The [data_analysis.ipynb](/data_analysis/data_analysis.ipynb) notebook offers an in-depth examination of the Glassdoor reviews dataset, utilizing visualizations and statistical summaries to explore the distribution and sentiment of the review texts. Key components include a general overview that presents basic statistics and visualizations of reviews per company.

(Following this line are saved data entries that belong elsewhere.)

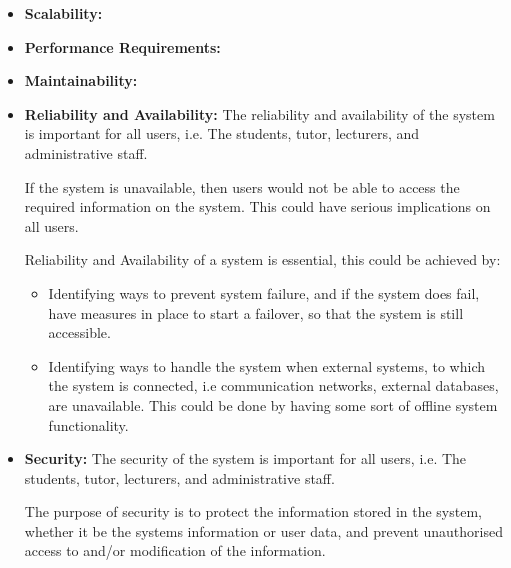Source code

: 
\begin{flushleft}
	\begin{itemize}
		\item \textbf{Scalability:} 
		\item \textbf{Performance Requirements:} 
		\item \textbf{Maintainability:} 
	
		\item \textbf{Reliability and Availability:} 
The reliability and availability of the system is important for all users, i.e. The students, tutor, lecturers, and administrative staff.
\newline

If the system is unavailable, then users would not be able to access the required information on the system. This could have serious implications on all users.	\newline

Reliability and Availability of a system is essential, this could be achieved by:
\begin{itemize}
\item Identifying ways to prevent system failure, and if the system does fail, have measures in place to start a failover, so that the system is still accessible.
\item Identifying ways to handle the system when external systems, to which the system is connected, i.e communication networks, external databases, are unavailable. This could be done by having some sort of offline system functionality.
\end{itemize}

	
		
		\item \textbf{Security:} 
The security of the system is important for all users, i.e. The students, tutor, lecturers, and administrative staff.
\newline

The purpose of security is to protect the information stored in the system, whether it be the systems information or user data, and prevent unauthorised access to and/or modification of the information.
\newline


\end{itemize}
\end{flushleft}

The analysis delves into review text characteristics, featuring histograms for text length, word counts, and average word length, alongside token frequency analysis using the BERT tokenizer. It also includes n-grams analysis to identify common bigrams and trigrams by sentiment, as well as word clouds to highlight frequent terms across different sentiment categories. Finally, the notebook presents a comprehensive sentiment analysis, illustrating the distribution of sentiments within the dataset and visualizing results post-manual annotation through various graphical tools.

## 4. Train model

The [train.ipynb](/train_model/train.ipynb) notebook is designed to train a sentiment analysis model on the Glassdoor reviews dataset. It provides a comprehensive workflow for training a sentiment analysis model, from data preparation to model evaluation and saving. Key steps in the notebook include:

### 4.1 Data Preparation:
- Loads and preprocesses the dataset, including text cleaning and tokenization.
- Splits the data into training and validation sets.

### 4.2 Model Setup:
- Configures the model architecture, typically using a pre-trained transformer model such as BERT.
- Sets up the training parameters, including learning rate, batch size, and number of epochs.

### 4.3 Training:
- Trains the model on the training set, monitoring performance on the validation set.
- Utilizes techniques such as early stopping and learning rate scheduling to optimize training.

### 4.4 Evaluation:
- Evaluates the trained model on the validation set, calculating metrics such as accuracy, precision, recall, and F1-score.
- Visualizes the training and validation loss over epochs to assess model performance.

### 4.5 Saving the Model:
- Saves the trained model and tokenizer for future inference and deployment.